This is a noteworthy issue to discuss. There is indeed a certain sort of difference in the two camps regarding the issue of _centrality_ to the faith with respect to the Gospel and the glory of God. Indeed, it is noteworthy that in the Lutheran church, “Soli Deo Gloria” is not one of the primarily-emphasized “Solas” of the Reformation, but rather it received that official recognition and status from the Reformed branches. As Vos noted in the quotations cited above, much of that did indeed start with the differently-emphasized reasons for both camps’ shared abandonment of Rome’s doctrine. And that difference can indeed still be seen to this day.

But it also seems to predominantly (or even solely) be a difference of _emphasis_, and _not_ one of substance or content, on which the Reformed and Lutherans are united; for both churches confess the vital importance both of the glory of God and of the Gospel. Furthermore, both churches agree that the two doctrines (God’s glory and the Gospel) both do work together for the carrying out and furthering of each other. Also, it would be a misunderstanding to speak as though God’s glory and the Gospel could ever in any sense be _opposed_ to each other in terms of content, or making a false dichotomy of choosing to believe and embrace “one or the other.” Hopefully that is not what the LCMS site has in mind, and I am definitely inclined to give them the benefit of the doubt on that one.

That’s not to say, however, that there is no difference in the _primacy_ given to each in the grand scheme of God’s plan—for the Reformed view God’s glory as the ultimate and supreme end, purpose and driving force behind all of His creation and workings, the redemption of His people being one of those many workings. At the same time, the Reformed view is balanced because it gives a certain type of primacy to the Gospel (and what it gives us) as well, namely that it is the _main_ or _central_ particular act of God by which He has chosen to bring glory to Himself, and is of a much higher realm in the grand scheme of God’s glory than are His ordinary providences, or even His judgment on the wicked.

The Lutheran emphasis, on the other hand, doesn’t really seem to have a balance as such, but seems to view man’s own joy and relief as being the central result of the Gospel, and though they of course confess God’s glory as also having vital importance, it does not seem to have a _primary_ or _foremost_ standing in any particular category—whereas we view God’s glory being as the primary and central result and purpose of the Gospel, while at the same time balancing that out by saying that the joy and relief it brings to God’s people is in fact the _primary_ means by which God derives glory from the Gospel.



Peter said:


> I thought the only difference between Lutherans and Reformed on the Law is their denial or weakening of the 3rd use. These days I think you see more "Reformed" folks trying to draw closer to a Lutheran view of physical or semi-opere ex operato efficacy of the sacraments and ceremonialism and ritualism.

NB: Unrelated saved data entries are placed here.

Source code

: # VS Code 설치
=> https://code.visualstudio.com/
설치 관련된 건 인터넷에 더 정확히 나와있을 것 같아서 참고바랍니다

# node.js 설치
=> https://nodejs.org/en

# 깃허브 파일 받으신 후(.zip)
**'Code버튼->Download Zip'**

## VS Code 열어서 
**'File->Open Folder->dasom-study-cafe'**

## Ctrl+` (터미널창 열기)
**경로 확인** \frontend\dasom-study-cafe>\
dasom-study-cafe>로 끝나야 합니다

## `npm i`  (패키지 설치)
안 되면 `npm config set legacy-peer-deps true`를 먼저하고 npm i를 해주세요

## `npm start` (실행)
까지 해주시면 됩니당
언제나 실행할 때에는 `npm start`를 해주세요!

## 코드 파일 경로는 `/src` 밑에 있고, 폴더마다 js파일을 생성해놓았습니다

There are of course two senses in which the difference between Lutherans and Reformed may be spoken of: The _historic, confessional_ (official) views of each, and the _contemporary_ views and practices of each. With regard to the Law in the former sense (historic), I would lean towards saying that there is essentially no difference between the two—for the Lutheran confessions explicitly uphold the third use of the Law; likewise, there has been a great deal of affirmation and application of the Law/Gospel distinction among the great historic Reformed theologians (even given that that same understanding was not _universal_ in the Reformed camp, it was definitely _there_).

In the latter sense (contemporary), it certainly seems that there are indeed notable differences on the Law between the two camps, but it cuts both ways. With respect to the Lutherans, it is very true that a lot of their churches and members seem to have unfortunately either weakened or all but forgotten the significance of the third use of the Law. But likewise, with respect to the Reformed, it is undeniable that the Law/Gospel distinction is not as widely talked about or even accepted by as significant a portion of the Church and her theologians as it has often been in the past.



WrittenFromUtopia said:


> The modern Lutheran Church is another issue, but I believe were it not for the pickiness over how one views the presence of Christ in the elements of the Lord's Supper, Lutherans and the Reformed would be one Church.



Do you mean they would have already united in earlier centuries, or that they at least would today? Either way, I have to say this seems like a significant stretch and oversimplification.

There is the significant difference over much of the TULIP beliefs on the cause of saving faith, namely over Limited Atonement, Irresistible Grace and Perseverance of the Saints. 

Somewhat related to that particular difference is also the significant difference on baptism, and whether or not it confers actual regeneration, and thus whether those born-again can fall.

Furthermore, the historic Lutheran confessions (not just the contemporary churches) do not even _have_ a system of understanding regarding the covenants and their role throughout Scripture.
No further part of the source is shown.